**Exercise brief**
The answer must be a single number: how many lines in this listing hold the word "integer".

**Supplied data**
....

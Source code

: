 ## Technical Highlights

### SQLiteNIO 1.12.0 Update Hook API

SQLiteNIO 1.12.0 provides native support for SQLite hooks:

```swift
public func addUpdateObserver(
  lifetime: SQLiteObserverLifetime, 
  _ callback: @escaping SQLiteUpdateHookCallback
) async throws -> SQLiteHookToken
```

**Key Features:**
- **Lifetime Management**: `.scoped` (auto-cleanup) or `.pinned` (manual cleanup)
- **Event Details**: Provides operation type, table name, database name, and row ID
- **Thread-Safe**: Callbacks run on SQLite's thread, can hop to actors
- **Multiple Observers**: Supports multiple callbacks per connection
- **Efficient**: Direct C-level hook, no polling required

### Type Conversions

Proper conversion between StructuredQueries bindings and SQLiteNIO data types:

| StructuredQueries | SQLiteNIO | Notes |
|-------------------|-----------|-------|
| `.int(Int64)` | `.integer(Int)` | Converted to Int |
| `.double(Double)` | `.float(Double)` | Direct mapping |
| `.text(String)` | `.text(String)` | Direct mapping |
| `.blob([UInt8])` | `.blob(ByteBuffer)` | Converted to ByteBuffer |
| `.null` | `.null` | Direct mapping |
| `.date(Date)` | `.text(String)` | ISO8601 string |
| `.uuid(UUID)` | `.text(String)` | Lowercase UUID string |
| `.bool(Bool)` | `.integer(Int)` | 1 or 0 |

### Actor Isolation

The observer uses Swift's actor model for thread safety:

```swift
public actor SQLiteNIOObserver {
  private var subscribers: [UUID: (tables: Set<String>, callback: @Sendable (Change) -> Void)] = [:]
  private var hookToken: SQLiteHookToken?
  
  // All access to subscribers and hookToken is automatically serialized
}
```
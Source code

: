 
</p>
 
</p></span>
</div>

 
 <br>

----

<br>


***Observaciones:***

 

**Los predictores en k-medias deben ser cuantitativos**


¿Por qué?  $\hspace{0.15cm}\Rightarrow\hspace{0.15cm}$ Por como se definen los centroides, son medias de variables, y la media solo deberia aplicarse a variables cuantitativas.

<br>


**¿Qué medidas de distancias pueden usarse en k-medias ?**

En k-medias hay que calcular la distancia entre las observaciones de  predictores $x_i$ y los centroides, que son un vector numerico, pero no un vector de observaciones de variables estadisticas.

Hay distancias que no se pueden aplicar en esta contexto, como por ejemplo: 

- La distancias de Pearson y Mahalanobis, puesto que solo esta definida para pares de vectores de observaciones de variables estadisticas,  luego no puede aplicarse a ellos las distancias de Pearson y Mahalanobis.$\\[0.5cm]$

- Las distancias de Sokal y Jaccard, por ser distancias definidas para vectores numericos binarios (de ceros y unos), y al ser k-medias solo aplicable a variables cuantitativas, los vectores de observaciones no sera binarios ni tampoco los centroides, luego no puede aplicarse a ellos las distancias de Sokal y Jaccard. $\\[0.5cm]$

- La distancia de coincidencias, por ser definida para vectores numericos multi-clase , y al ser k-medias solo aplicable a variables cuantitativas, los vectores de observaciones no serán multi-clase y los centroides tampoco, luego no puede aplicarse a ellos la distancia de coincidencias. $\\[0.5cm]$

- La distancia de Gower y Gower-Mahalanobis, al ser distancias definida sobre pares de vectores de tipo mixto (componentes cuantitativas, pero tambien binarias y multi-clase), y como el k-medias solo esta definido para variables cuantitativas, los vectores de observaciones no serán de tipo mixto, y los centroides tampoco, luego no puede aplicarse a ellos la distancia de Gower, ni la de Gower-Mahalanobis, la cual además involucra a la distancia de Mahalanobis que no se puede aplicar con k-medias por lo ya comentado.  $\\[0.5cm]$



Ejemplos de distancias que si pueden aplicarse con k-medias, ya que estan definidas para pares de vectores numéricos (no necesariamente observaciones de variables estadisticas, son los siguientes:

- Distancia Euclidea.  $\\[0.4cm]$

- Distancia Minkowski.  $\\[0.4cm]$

....

**Answer space**
2